Menengok ke masa lampau, bangsa Indonesia tahu bahwa dulunya Negeri Kincir Angin pernah menjajah Indonesia selama 350 tahun lamanya, sedangkan Jepang menguasai Ibu Pertiwi selama 3,5 tahun dengan sistem romusha. Ketika itu, pemerintah kolonial Belanda menerapkan sistem tanam paksa (cultuurstelsel) yang menggabungkan sistem ”pajak tanah dan sewa tanah” serta ”penyerahan semua hasil bumi” yang harus dilakukan oleh petani setiap harinya.

Bisa dibayangkan, betapa tersiksanya petani Indonesia kala itu, wajib bekerja tanpa istirahat di tanah sendiri. Nestapa derita pun tidak hanya terjadi sampai di situ. Memasuki era liberal, bersamaan dengan adanya migrasi besar-besaran ke Indonesia. Sudah jatuh, tertimpa tangga pula. Petani Indonesia pun semakin tidak jelas kapan bisa sejahtera.

Hidup para petani tambah terjepit oleh kepentingan modal kuat swasta Belanda, eksploitasi pemerintah kolonial Belanda, dan kepentingan ekonomi etnis Tionghoa. Orang bijak pernah mengatakan: ”Life should be understood backward, but it should be lived forward.” Kita harus belajar dari masa lalu guna membangun masa depan yang lebih baik.

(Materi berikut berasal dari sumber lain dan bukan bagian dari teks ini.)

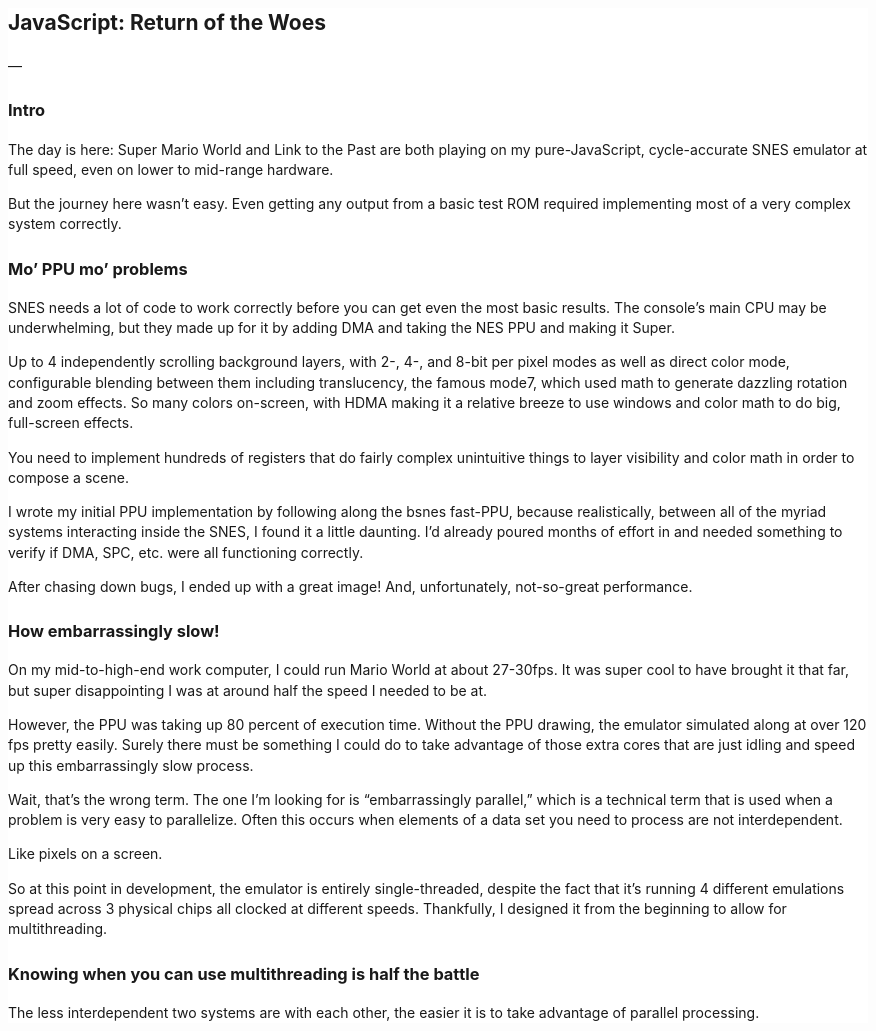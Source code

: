 ## JavaScript: Return of the Woes

—

### Intro
The day is here: Super Mario World and Link to the Past are both playing on my pure-JavaScript, cycle-accurate SNES emulator at full speed, even on lower to mid-range hardware. 

But the journey here wasn’t easy. Even getting any output from a basic test ROM required implementing most of a very complex system correctly. 

### Mo’ PPU mo’ problems

SNES needs a lot of code to work correctly before you can get even the most basic results. The console’s main CPU may be underwhelming, but they made up for it by adding DMA and taking the NES PPU and making it Super. 

Up to 4 independently scrolling background layers, with 2-, 4-, and 8-bit per pixel modes as well as direct color mode, configurable blending between them including translucency, the famous mode7, which used math to generate dazzling rotation and zoom effects. So many colors on-screen, with HDMA making it a relative breeze to use windows and color math to do big, full-screen effects.

You need to implement hundreds of registers that do fairly complex unintuitive things to layer visibility and color math in order to compose a scene.

I wrote my initial PPU implementation by following along the bsnes fast-PPU, because realistically, between all of the myriad systems interacting inside the SNES, I found it a little daunting. I’d already poured months of effort in and needed something to verify if DMA, SPC, etc. were all functioning correctly. 

After chasing down bugs, I ended up with a great image! And, unfortunately, not-so-great performance. 

### How embarrassingly slow!
On my mid-to-high-end work computer, I could run Mario World at about 27-30fps. It was super cool to have brought it that far, but super disappointing I was at around half the speed I needed to be at. 

However, the PPU was taking up 80 percent of execution time. Without the PPU drawing, the emulator simulated along at over 120 fps pretty easily. Surely there must be something I could do to take advantage of those extra cores that are just idling and speed up this embarrassingly slow process. 

Wait, that’s the wrong term. The one I’m looking for is “embarrassingly parallel,” which is a technical term that is used when a problem is very easy to parallelize. Often this occurs when elements of a data set you need to process are not interdependent.

Like pixels on a screen.

So at this point in development, the emulator is entirely single-threaded, despite the fact that it’s running 4 different emulations spread across 3 physical chips all clocked at different speeds. Thankfully, I designed it from the beginning  to allow for multithreading. 

### Knowing when you can use multithreading is half the battle
The less interdependent two systems are with each other, the easier it is to take advantage of parallel processing.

Itu artinya, pemerintah Indonesia harus belajar dari masa silam petani yang penuh derita dan segera membangun strategi-strategi untuk menyejahterakan petani dari luka para nenek moyang mereka yang belum pernah mereguk kesejahteraan. Oleh karena itu, apakah pantas jika zaman seperti sekarang yang apa-apa sudah modern dan canggih, banyak sarjana muda berbakat,

tapi kok di bidang pertanian sekaligus petaninya belum bisa maju dan sejahtera, sebaiknya Pemerintah cepat berbenah. Sebab, petani tetap orang yang paling penting di negeri ini, negeri yang terbentang luas alamnya, kaya sumber dayanya. Semoga pemerintahan Pak Jokowi sekarang dan tahun-tahun selanjutnya dapat mengubah nasib petani Indonesia. Petani Ibu Pertiwi harus sejahtera
(bbg)
Copyright © 2024 SINDOnews.com
All Rights Reserved
berita/ rendering in 1.0778 seconds (0.1#10.140)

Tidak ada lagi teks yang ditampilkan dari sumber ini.